We are not trying to be artists here...
>Can exim be setup to use an alternate address in an additional test
>if the sending server rejects "MAIL FROM: <>" ? Ie if this test
>generates a 5xx error then try sender callout verification with with
>"MAIL FROM: <testsender@???>" (where this address passes
>local recipient verification)? The results of this should be cached
>in a hints database.
we have to decide here: either we eliminate the possibility of bounce
messages (try to enforce that..) or we find a way to avoid mail loops
(ditto). We have a standard already!
>
>2) LOGGING OF OTHER SERVER'S CALLOUT VERIFICATION ATTEMPTS
>
>There are obviously other systems that are already running callout
>verification. Any attempt to do a callout verify on them, results in
>them doing a callout verify on me. Sometimes this works, but
>sometimes it does not. Sorting out the issues here becomes very
and how would they do a server callout since the sender is null?
>complex - particularly when the other server has cached the results
>of some previous test.
>
>What kind of entries can I expect to see in my exim logs when someone
>tests my server for callout verification?

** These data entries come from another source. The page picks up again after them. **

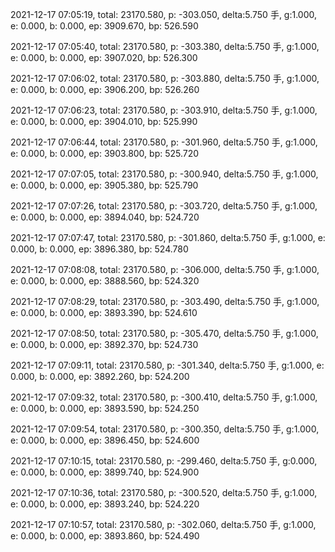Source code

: 2021-12-17 07:05:19, total: 23170.580, p: -303.050, delta:5.750 手, g:1.000, e: 0.000, b: 0.000, ep: 3909.670, bp: 526.590

2021-12-17 07:05:40, total: 23170.580, p: -303.380, delta:5.750 手, g:1.000, e: 0.000, b: 0.000, ep: 3907.020, bp: 526.300

2021-12-17 07:06:02, total: 23170.580, p: -303.880, delta:5.750 手, g:1.000, e: 0.000, b: 0.000, ep: 3906.200, bp: 526.260

2021-12-17 07:06:23, total: 23170.580, p: -303.910, delta:5.750 手, g:1.000, e: 0.000, b: 0.000, ep: 3904.010, bp: 525.990

2021-12-17 07:06:44, total: 23170.580, p: -301.960, delta:5.750 手, g:1.000, e: 0.000, b: 0.000, ep: 3903.800, bp: 525.720

2021-12-17 07:07:05, total: 23170.580, p: -300.940, delta:5.750 手, g:1.000, e: 0.000, b: 0.000, ep: 3905.380, bp: 525.790

2021-12-17 07:07:26, total: 23170.580, p: -303.720, delta:5.750 手, g:1.000, e: 0.000, b: 0.000, ep: 3894.040, bp: 524.720

2021-12-17 07:07:47, total: 23170.580, p: -301.860, delta:5.750 手, g:1.000, e: 0.000, b: 0.000, ep: 3896.380, bp: 524.780

2021-12-17 07:08:08, total: 23170.580, p: -306.000, delta:5.750 手, g:1.000, e: 0.000, b: 0.000, ep: 3888.560, bp: 524.320

2021-12-17 07:08:29, total: 23170.580, p: -303.490, delta:5.750 手, g:1.000, e: 0.000, b: 0.000, ep: 3893.390, bp: 524.610

2021-12-17 07:08:50, total: 23170.580, p: -305.470, delta:5.750 手, g:1.000, e: 0.000, b: 0.000, ep: 3892.370, bp: 524.730

2021-12-17 07:09:11, total: 23170.580, p: -301.340, delta:5.750 手, g:1.000, e: 0.000, b: 0.000, ep: 3892.260, bp: 524.200

2021-12-17 07:09:32, total: 23170.580, p: -300.410, delta:5.750 手, g:1.000, e: 0.000, b: 0.000, ep: 3893.590, bp: 524.250

2021-12-17 07:09:54, total: 23170.580, p: -300.350, delta:5.750 手, g:1.000, e: 0.000, b: 0.000, ep: 3896.450, bp: 524.600

2021-12-17 07:10:15, total: 23170.580, p: -299.460, delta:5.750 手, g:0.000, e: 0.000, b: 0.000, ep: 3899.740, bp: 524.900

2021-12-17 07:10:36, total: 23170.580, p: -300.520, delta:5.750 手, g:1.000, e: 0.000, b: 0.000, ep: 3893.240, bp: 524.220

2021-12-17 07:10:57, total: 23170.580, p: -302.060, delta:5.750 手, g:1.000, e: 0.000, b: 0.000, ep: 3893.860, bp: 524.490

normally nothing, unless their callout is broken (for instance if it
disconnects without a QUIT).
[...]
This is a hairy subject anyway on which we have seen contrasting
opinions in the past. Certainly there is room for improvement (I have
already written about it in the past). It is certainly useful not to
use callout indisciminately, for instance if you also use RBLs you
can avoid callout if you have already decided to reject a message on
the basis of those results (and other criteria, like HELO arg and
ident). And you are also not necessarily forced to reject on the
basis of callout alone, the other day I accepted a message where only
callout failed, but the resulting 7 points were not over the
threshold for that particular recipient.